On the record: Sunshine Week turns 20. Why should you care?

By JONATHAN VAN FLEET

Monitor staff

Published: 03-22-2025 11:00 AM

Happy birthday, Sunshine Week.

For the last 20 years, news organizations and non-profits have observed one week around March 16 that’s meant to “shine a light on the importance of public records and open government.”

The date is no coincidence: March 16 is the birthday of James Madison, the fourth President of the United States who’s considered the “Father of the Constitution.”

For the past decade, the Concord Monitor has used the occasion to publish stories using data and records obtained through the state’s Right-to-Know law, and this week was no exception. Readers got to explore articles on the growth of salaries and overtime in the city of Concord, attempts to get more information from the Attorney General’s Office following police-involved shootings and a review of the state ombudsman’s office. On a lighter note, we made a slideshow of all of the vanity license plates rejected by the Division of Motor Vehicles.
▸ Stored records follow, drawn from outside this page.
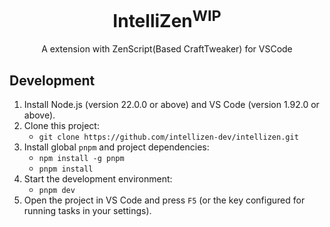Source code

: <div align="center">
  <h1>IntelliZen<sup>WIP</sup></h1>
  A extension with ZenScript(Based CraftTweaker) for VSCode
</div>

## Development
1. Install Node.js (version 22.0.0 or above) and VS Code (version 1.92.0 or above).
2. Clone this project:
   - `git clone https://github.com/intellizen-dev/intellizen.git`
3. Install global `pnpm` and project dependencies:
   - `npm install -g pnpm`
   - `pnpm install`
4. Start the development environment:
   - `pnpm dev`
5. Open the project in VS Code and press `F5` (or the key configured for running tasks in your settings).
The state Constitution says the government “should be open, accessible, accountable and responsive. To that end, the public’s right of access to governmental proceedings and records shall not be unreasonably restricted.”

It’s easy to get high and mighty over the need for transparency and the fact that the government exists to serve the people. Those points are valid, but sometimes they miss how the law is applied on the ground in your local communities.

Because laws are open to interpretation, access to government records and proceedings in New Hampshire tends to be a mixed bag. Access to one record, like a candidate’s filing paperwork, is granted in one place, but denied in another. (More on that later.)

It’s important to give solid credit to communities that information every day without anyone asking.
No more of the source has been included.